There is a question that I get very frequently whenever I go to an ADR networking event, especially from people who are starting up, or this might be their first event to attend and they want to break into the ADR realm, the question is “How do I start?” or “How to get my first appointment?” And before attempting to respond to that question, I would like to say, I didn’t “make it” yet, and each journey is different, mine happens to be not the most conventional, but that made me a very well versed person in trying to start in ADR. I will try to keep this short, practical and to the main points that I think would benefit any new comer to the field, and hopefully avoid some of the mistakes that I did or still doing.

1- Build up your knowledge arsenal

ADR is a vast and complex subject, which is filled with specific steps and process that would vary from country to country, and center to center. You will need to be very knowledgeable about it, but getting certified or getting a degree or a course to start building up your portfolio with is a must. There are a lot of courses being offered about ADR, research the courses well, always choose a reputable and acknowledged provider, the last thing you want to happen is to pay a big investment – those courses are not cheap – on a subpar course that is not going to add any value to your knowledge or profile. Invest in your knowledge and invest in the ADR career that you would like to achieve.

2- Join ADR Organizations/ Centers

I found a huge shift in my trajectory once I started joining ADR organizations, there are a few of internationally recognized ones, or if you wish to join a local center it would also be a great benefit to you, which will allow you to start doing the third and very important step.

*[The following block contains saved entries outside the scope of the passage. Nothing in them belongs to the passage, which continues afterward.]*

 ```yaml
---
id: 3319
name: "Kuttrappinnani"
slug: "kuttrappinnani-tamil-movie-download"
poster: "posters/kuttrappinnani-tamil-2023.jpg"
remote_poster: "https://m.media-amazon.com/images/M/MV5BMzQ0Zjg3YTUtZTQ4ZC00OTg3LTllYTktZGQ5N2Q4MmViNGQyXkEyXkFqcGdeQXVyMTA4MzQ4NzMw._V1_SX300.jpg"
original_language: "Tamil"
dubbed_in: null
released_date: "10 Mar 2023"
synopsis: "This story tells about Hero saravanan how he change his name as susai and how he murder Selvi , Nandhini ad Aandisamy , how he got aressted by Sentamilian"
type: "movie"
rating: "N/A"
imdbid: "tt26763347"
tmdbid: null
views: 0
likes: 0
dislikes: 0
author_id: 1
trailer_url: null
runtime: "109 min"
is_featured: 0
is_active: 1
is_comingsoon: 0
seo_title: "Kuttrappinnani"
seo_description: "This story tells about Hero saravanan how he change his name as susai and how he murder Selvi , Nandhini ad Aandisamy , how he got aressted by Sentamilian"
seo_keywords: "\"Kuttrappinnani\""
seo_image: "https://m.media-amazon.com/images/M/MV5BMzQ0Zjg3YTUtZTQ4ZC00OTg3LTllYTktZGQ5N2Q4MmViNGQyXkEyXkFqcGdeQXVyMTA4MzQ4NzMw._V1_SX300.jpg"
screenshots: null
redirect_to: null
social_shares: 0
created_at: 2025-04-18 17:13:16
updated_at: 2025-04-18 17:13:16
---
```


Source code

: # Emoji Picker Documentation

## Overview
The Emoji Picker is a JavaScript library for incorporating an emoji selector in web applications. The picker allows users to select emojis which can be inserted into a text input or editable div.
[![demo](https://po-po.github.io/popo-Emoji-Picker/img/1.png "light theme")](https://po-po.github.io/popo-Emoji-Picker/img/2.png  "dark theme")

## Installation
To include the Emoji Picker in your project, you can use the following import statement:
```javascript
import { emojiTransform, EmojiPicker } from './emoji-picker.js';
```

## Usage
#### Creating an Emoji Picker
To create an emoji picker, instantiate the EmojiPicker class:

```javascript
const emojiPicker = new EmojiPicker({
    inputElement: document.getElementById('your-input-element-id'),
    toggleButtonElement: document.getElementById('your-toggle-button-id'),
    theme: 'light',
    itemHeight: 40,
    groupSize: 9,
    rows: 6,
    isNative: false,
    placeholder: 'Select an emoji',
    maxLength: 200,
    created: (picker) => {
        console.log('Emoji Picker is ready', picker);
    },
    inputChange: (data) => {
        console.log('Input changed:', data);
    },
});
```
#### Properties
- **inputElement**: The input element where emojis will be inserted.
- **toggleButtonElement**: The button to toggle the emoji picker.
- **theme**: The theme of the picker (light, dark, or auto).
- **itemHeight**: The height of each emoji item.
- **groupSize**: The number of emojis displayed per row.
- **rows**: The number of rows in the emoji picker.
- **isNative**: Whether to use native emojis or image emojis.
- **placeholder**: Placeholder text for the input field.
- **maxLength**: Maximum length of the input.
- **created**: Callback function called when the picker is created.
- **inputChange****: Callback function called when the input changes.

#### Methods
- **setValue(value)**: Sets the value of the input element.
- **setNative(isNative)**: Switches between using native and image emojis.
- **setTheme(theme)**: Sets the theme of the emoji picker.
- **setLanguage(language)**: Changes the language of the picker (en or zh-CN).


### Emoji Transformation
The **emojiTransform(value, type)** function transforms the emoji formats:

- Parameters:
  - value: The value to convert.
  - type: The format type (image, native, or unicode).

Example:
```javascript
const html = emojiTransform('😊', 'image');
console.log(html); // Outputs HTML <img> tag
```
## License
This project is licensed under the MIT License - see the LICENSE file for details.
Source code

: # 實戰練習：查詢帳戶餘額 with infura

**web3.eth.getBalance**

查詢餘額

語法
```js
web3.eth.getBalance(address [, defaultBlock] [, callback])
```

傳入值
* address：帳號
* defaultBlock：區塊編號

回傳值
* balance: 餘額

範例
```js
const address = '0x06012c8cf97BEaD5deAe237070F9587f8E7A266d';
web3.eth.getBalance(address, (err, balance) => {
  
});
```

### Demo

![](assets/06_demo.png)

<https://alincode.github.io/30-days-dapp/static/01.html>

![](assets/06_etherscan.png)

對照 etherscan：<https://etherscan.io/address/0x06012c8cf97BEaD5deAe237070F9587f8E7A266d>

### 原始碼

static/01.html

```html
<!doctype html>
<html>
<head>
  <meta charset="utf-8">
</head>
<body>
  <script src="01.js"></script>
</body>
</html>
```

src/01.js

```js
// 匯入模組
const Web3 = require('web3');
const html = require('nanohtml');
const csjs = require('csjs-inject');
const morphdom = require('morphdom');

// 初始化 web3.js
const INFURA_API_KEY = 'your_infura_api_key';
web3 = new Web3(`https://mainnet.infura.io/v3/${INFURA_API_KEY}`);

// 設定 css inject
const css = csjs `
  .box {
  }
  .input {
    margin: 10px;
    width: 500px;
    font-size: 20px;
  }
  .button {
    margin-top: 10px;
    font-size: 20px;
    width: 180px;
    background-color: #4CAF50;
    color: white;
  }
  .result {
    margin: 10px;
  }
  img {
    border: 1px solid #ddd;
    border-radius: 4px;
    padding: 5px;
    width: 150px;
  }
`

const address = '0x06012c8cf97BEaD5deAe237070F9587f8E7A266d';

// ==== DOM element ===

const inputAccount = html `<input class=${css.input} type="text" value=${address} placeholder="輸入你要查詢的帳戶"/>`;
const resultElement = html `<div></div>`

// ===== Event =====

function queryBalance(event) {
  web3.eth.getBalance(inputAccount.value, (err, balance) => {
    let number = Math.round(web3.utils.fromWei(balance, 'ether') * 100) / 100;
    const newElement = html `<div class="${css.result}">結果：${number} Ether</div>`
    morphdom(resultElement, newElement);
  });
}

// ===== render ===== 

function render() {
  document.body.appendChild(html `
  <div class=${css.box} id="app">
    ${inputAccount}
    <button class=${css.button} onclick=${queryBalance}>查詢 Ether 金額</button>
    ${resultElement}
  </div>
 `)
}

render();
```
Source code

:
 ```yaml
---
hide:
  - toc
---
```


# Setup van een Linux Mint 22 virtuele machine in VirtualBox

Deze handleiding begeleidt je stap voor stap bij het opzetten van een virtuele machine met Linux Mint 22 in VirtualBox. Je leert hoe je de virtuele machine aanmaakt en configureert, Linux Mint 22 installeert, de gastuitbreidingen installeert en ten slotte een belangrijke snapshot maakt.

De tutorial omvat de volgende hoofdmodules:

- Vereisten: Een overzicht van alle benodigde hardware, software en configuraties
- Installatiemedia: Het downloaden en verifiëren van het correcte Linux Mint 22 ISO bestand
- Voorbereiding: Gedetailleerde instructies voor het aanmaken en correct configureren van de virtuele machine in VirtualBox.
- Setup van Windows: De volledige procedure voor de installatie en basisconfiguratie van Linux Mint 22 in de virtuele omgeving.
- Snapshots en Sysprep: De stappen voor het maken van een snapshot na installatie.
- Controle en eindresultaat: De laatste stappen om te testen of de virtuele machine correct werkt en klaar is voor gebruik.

3- Network… Network … Network…

A very wise person told me when I started up my journey in ADR, that networking and social skills are the key to getting recognized, and start to become a familiar face to fellow ADR practitioners and law firms. ADR is a practice that is build on your personal work ethics and how you are perceived, that trust and perception needs time, patience and certain level of familiarity for people to start taking a chance on you. Don’t be shy and don’t back down, go to those events, network, let your self be known and seen.

4- Persist

There is no way around this, an ADR career and journey is similar to a marathon, pace your self, get in it for the long run, don’t shy away from small roles, shadowing opportunities, free of change services, they will all add to you eventually. As a dear friend always says “its never a matter of if, it is a matter of when”, once you have that mind set, you will reap the benefits.

5- Find a mentor

And if you are lucky, a mentor will find you! There are so many supportive people in the ADR community that believe in mentoring, guiding and helping young practitioners. Keep your mind open and listen, you will learn something from everyone you speak to, even if it doesn’t seem like it in the beginning.   If you are passionate about Alternative Dispute Resolution you will enjoy every step of the way, the good parts and not so good ones. I hope those steps are helpful, and I am sure as my journey progresses so will my points of view on how to start will, and I will update this post.